▶ **Exercise**
In the records below, work out how many lines hold the word "Kubernetes". Report the number alone.

▶ **Data shown**
=====
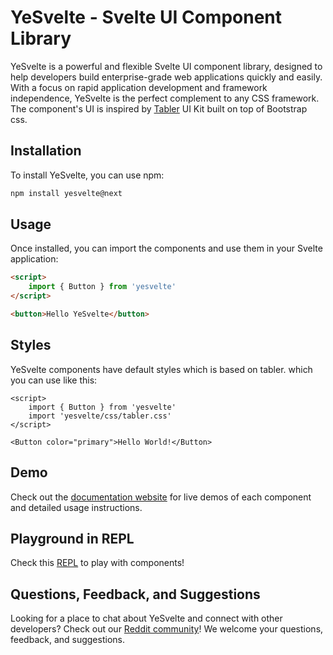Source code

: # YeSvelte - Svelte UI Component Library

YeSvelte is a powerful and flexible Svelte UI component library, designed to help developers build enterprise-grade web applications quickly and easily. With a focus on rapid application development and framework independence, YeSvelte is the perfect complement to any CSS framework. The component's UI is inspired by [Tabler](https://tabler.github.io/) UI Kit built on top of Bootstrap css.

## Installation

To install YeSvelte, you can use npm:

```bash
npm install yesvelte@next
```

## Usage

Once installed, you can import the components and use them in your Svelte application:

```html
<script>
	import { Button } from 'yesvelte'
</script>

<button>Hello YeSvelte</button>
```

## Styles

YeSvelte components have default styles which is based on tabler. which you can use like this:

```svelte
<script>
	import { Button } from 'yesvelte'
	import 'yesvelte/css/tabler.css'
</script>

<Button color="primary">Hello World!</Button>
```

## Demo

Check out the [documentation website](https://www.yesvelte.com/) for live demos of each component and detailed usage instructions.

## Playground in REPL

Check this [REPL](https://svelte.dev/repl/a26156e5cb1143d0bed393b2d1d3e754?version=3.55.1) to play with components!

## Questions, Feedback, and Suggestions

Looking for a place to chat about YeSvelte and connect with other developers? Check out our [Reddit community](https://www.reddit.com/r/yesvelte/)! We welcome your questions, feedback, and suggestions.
=====
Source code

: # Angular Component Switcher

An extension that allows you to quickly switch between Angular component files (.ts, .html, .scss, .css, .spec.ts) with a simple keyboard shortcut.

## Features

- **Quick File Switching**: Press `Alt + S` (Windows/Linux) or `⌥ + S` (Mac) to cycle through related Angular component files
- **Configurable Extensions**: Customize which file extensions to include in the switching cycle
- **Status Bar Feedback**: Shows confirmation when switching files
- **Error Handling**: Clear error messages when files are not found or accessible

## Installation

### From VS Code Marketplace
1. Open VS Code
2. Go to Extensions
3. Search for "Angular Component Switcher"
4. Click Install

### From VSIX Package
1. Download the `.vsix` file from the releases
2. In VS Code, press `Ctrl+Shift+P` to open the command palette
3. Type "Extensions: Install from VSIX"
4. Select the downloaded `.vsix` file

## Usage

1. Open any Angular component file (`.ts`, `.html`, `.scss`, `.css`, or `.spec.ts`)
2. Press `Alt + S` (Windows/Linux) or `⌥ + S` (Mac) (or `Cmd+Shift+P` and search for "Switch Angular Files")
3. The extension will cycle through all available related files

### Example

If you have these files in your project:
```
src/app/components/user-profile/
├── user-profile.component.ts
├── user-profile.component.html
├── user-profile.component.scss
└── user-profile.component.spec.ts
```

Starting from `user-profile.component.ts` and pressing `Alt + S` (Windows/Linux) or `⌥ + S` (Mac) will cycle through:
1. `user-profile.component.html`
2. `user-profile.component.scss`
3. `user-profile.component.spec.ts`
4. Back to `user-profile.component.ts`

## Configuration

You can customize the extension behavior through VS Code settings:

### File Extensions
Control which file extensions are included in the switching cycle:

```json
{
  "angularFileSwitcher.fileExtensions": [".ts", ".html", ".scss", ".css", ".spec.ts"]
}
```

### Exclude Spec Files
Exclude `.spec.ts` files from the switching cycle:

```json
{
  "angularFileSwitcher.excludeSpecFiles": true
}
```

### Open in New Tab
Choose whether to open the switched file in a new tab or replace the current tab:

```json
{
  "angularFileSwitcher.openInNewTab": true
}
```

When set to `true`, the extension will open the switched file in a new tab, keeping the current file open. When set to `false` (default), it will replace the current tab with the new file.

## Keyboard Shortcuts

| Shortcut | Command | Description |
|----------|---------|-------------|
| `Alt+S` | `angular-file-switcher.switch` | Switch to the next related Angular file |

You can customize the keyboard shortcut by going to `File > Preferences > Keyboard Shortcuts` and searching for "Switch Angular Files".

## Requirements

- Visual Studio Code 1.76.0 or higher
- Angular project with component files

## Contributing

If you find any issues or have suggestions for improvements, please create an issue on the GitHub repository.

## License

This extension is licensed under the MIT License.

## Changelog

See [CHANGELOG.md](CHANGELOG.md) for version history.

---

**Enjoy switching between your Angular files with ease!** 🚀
=====
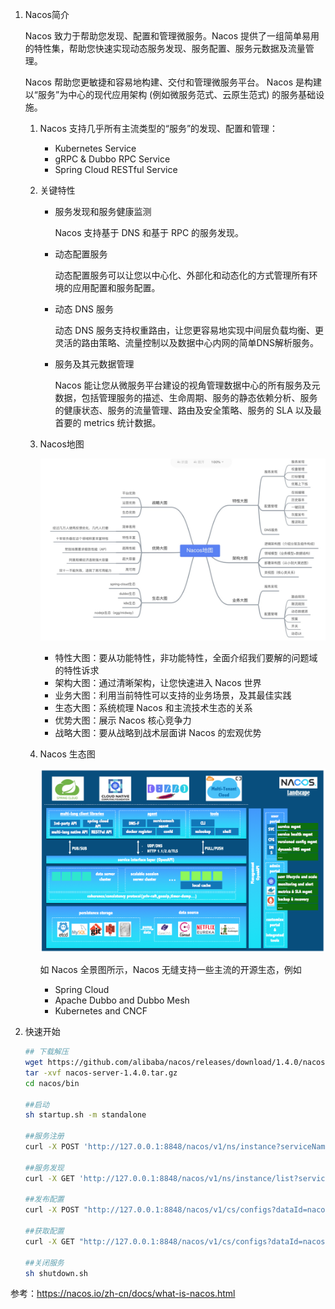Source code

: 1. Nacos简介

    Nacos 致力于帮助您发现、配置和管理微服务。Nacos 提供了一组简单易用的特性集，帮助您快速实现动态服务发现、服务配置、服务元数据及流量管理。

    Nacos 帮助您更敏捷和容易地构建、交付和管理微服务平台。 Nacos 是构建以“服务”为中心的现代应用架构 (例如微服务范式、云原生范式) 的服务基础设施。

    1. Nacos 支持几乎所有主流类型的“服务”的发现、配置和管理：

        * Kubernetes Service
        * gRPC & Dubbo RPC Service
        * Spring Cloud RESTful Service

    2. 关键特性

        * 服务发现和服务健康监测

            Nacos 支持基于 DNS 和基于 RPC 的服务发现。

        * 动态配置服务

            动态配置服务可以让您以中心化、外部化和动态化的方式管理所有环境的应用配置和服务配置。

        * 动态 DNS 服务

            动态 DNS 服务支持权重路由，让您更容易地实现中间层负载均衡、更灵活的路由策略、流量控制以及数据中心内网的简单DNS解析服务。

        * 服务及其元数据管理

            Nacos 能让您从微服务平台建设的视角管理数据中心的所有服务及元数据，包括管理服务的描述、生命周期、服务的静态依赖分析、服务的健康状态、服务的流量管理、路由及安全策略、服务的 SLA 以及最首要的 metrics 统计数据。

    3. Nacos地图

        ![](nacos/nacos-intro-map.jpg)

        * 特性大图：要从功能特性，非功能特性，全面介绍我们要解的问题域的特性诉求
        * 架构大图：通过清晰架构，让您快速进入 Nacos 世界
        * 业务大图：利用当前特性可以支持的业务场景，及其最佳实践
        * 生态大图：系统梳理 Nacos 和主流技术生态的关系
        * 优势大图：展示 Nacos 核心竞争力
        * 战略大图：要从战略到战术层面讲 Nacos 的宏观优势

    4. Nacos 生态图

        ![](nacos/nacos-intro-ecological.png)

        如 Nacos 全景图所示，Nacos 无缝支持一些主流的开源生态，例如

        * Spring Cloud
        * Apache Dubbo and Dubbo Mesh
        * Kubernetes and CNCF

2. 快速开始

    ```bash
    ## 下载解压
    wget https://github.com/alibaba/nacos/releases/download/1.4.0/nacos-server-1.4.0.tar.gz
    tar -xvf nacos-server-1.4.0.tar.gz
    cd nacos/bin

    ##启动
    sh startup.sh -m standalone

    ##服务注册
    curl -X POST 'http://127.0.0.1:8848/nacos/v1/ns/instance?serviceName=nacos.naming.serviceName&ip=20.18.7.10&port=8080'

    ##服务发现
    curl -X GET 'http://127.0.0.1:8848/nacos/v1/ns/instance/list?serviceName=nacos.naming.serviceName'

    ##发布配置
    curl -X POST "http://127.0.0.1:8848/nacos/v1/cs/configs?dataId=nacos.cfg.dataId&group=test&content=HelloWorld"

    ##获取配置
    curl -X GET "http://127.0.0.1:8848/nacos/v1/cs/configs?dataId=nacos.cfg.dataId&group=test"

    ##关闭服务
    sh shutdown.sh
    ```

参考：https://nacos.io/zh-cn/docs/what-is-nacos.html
=====
▶ **Completed task**
2